Сенека приветствует Луцилия!

(1) Я понимаю, Луцилий, что не только меняюсь к лучшему, но и становлюсь другим человеком. Я не хочу сказать, будто во мне уже нечего переделывать, да и не надеюсь на это. Как может больше не быть такого, что надо было бы исправить, поубавить или приподнять? Ведь если душа видит свои недостатки, которых прежде не знала, это свидетельствует, что она обратилась к лучшему. Некоторых больных надо поздравлять и с тем, что они почувствовали себя больными.

(2) Я хочу, чтобы эта так быстро совершающаяся во мне перемена передалась и тебе: тогда я бы еще крепче поверил в нашу дружбу — истинную дружбу, которой не расколют ни надежда, ни страх, ни корысть, такую, которую хранят до смерти, ради которой идут на смерть. (3) Я назову тебе многих, кто лишен не друзей, но самой дружбы. Такого не может быть с теми, чьи души объединяет общая воля и жажда честного. Как же иначе? Ведь они знают, что тогда у них все общее, особенно невзгоды. Ты и представить себе не можешь, насколько каждый день, как я замечаю, движет меня вперед. — (4) «Но если ты что нашел и узнал его пользу по опыту, поделись со мною!» — скажешь ты. — Да ведь я и сам хочу все перелить в тебя и, что-нибудь выучив, радуюсь лишь потому, что смогу учить. И никакое знание, пусть самое возвышенное и благотворное, но лишь для меня одного, не даст мне удовольствия. Если бы мне подарили мудрость, но с одним условием: чтобы я держал ее при себе и не делился ею, — я бы от нее отказался. Любое благо нам не на радость, если мы обладаем им в одиночку.

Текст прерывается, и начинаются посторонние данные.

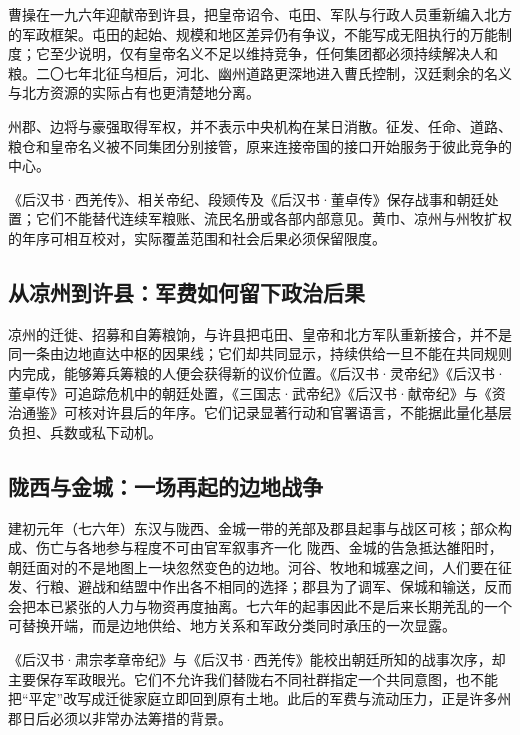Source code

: 曹操在一九六年迎献帝到许县，把皇帝诏令、屯田、军队与行政人员重新编入北方的军政框架。屯田的起始、规模和地区差异仍有争议，不能写成无阻执行的万能制度；它至少说明，仅有皇帝名义不足以维持竞争，任何集团都必须持续解决人和粮。二〇七年北征乌桓后，河北、幽州道路更深地进入曹氏控制，汉廷剩余的名义与北方资源的实际占有也更清楚地分离。

\begin{turningpoint}[地方化不是机构突然消失]
州郡、边将与豪强取得军权，并不表示中央机构在某日消散。征发、任命、道路、粮仓和皇帝名义被不同集团分别接管，原来连接帝国的接口开始服务于彼此竞争的中心。
\end{turningpoint}

\begin{sourcenote}[边郡成本的证据]
《后汉书·西羌传》、相关帝纪、段颎传及《后汉书·董卓传》保存战事和朝廷处置；它们不能替代连续军粮账、流民名册或各部内部意见。黄巾、凉州与州牧扩权的年序可相互校对，实际覆盖范围和社会后果必须保留限度。
\end{sourcenote}
\subsection{从凉州到许县：军费如何留下政治后果}

凉州的迁徙、招募和自筹粮饷，与许县把屯田、皇帝和北方军队重新接合，并不是同一条由边地直达中枢的因果线；它们却共同显示，持续供给一旦不能在共同规则内完成，能够筹兵筹粮的人便会获得新的议价位置。《后汉书·灵帝纪》《后汉书·董卓传》可追踪危机中的朝廷处置，《三国志·武帝纪》《后汉书·献帝纪》与《资治通鉴》可核对许县后的年序。它们记录显著行动和官署语言，不能据此量化基层负担、兵数或私下动机。

\subsection{陇西与金城：一场再起的边地战争}
\begin{event}{}{建初元年（七六年）}{东汉与陇西、金城一带的羌部及郡县}{起事与战区可核；部众构成、伤亡与各地参与程度不可由官军叙事齐一化}
陇西、金城的告急抵达雒阳时，朝廷面对的不是地图上一块忽然变色的边地。河谷、牧地和城塞之间，人们要在征发、行粮、避战和结盟中作出各不相同的选择；郡县为了调军、保城和输送，反而会把本已紧张的人力与物资再度抽离。七六年的起事因此不是后来长期羌乱的一个可替换开端，而是边地供给、地方关系和军政分类同时承压的一次显露。

《后汉书·肃宗孝章帝纪》与《后汉书·西羌传》能校出朝廷所知的战事次序，却主要保存军政眼光。它们不允许我们替陇右不同社群指定一个共同意图，也不能把“平定”改写成迁徙家庭立即回到原有土地。此后的军费与流动压力，正是许多州郡日后必须以非常办法筹措的背景。
\end{event}

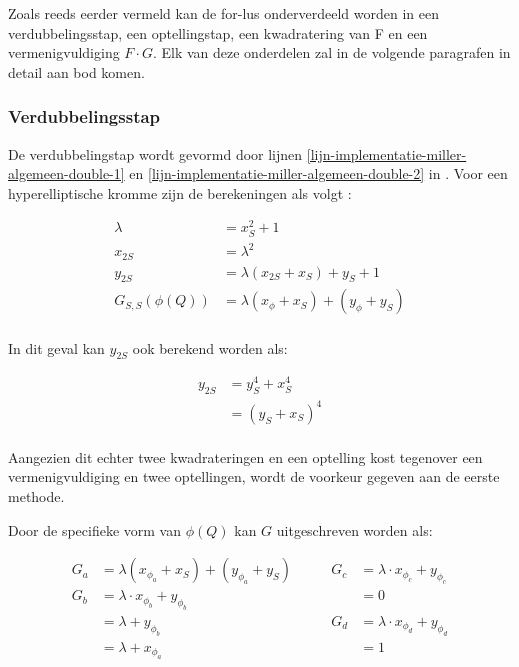 Zoals reeds eerder vermeld kan de for-lus onderverdeeld worden in een verdubbelingsstap, een optellingstap, een kwadratering van F en een vermenigvuldiging $F \cdot G$. Elk van deze onderdelen zal in de volgende paragrafen in detail aan bod komen.

\subsubsection{Verdubbelingsstap}

De verdubbelingstap wordt gevormd door lijnen \ref{lijn-implementatie-miller-algemeen-double-1} en \ref{lijn-implementatie-miller-algemeen-double-2} in . Voor een hyperelliptische kromme zijn de berekeningen als volgt \cite{bertoni}:

\[\begin{aligned}
	\lambda &= x_S^2 + 1\\
	x_{2S} &= \lambda ^2\\
	y_{2S} &= \lambda (x_{2S} + x_S) + y_S + 1\\
	G_{S,S}(\phi(Q)) &= \lambda (x_{\phi} + x_S) + (y_{\phi} + y_S)\\
\end{aligned}\]

In dit geval kan $y_{2S}$ ook berekend worden als:

\[\begin{aligned}
y_{2S}	&= y_S^4 + x_S^4\\
			&= (y_S + x_S)^4\\	
\end{aligned}\]

Aangezien dit echter twee kwadrateringen en een optelling kost tegenover een vermenigvuldiging en twee optellingen, wordt de voorkeur gegeven aan de eerste methode.

Door de specifieke vorm van $\phi(Q)$ kan $G$ uitgeschreven worden als:

\[\begin{aligned}
	G_a	&=	\lambda (x_{\phi_a} + x_S) + (y_{\phi_a} + y_S)\qquad&
				G_c	&= \lambda \cdot x_{\phi_c} + y_{\phi_c}\\
	G_b	&=	\lambda \cdot x_{\phi_b} + y_{\phi_b}&
						&= 0\\
			&= \lambda + y_{\phi_b}&
				G_d	&= \lambda \cdot x_{\phi_d} + y_{\phi_d}\\
			&=	\lambda + x_{\phi_a}&
						&= 1\\
\end{aligned}\]

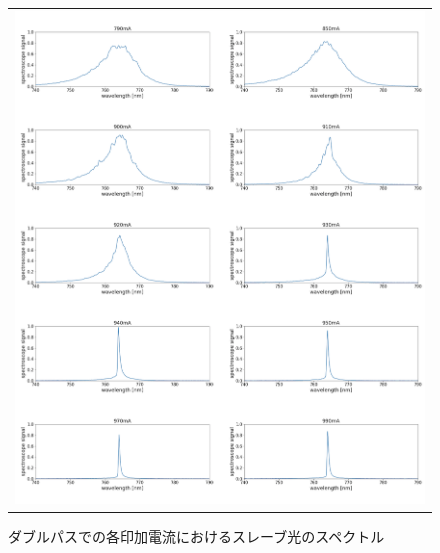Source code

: \documentclass[uplatex, dvipdfmx, a4paper, report, papersize, 11pt]{jsbook}
\begin{document}
\begin{figure}[htpb]
\begin{tabular}{c}
      \begin{minipage}{1\hsize}
        \centering
          \includegraphics[keepaspectratio,  scale=0.340,  angle=0]
                          {figures/chapter4/double-pass-Slave-Spectrum.png}
                          \caption{ダブルパスでの各印加電流におけるスレーブ光のスペクトル}
                          \label{double-pass_I-Slave}

      \end{minipage}


    \end{tabular}
\end{figure}



\end{document}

(5) Пошлю я тебе и книги, а чтобы ты не тратил труда на поиски вещей полезных, сделаю пометки, по которым ты сразу найдешь все, что я одобряю и чем восхищаюсь. Но больше пользы, чем слова, принесли бы тебе живой голос мудрецов и жизнь рядом с ними. Лучше прийти и видеть все на месте, во-первых, потому, что люди верят больше глазам, чем ушам [1], во-вторых, потому, что долог путь наставлений, краток и убедителен путь примеров. (6) Не стал бы Клеанф точным подобьем Зенона [2], если бы он только слышал его. Но ведь он делил с ним жизнь, видел скрытое, наблюдал, живет ли Зенон в согласии со своими правилами. И Платон, и Аристотель[3], и весь сонм мудрецов, которые потом разошлись в разные стороны, больше почерпнули из нравов Сократа, чем из слов его. Метродора и Гермарха, и Полнена[4] сделали великими людьми не уроки Эпикура, а жизнь с ним вместе. Впрочем, зову я тебя не только ради той пользы, которую ты получишь, но и ради той, которую принесешь; вдвоем мы больше дадим друг другу.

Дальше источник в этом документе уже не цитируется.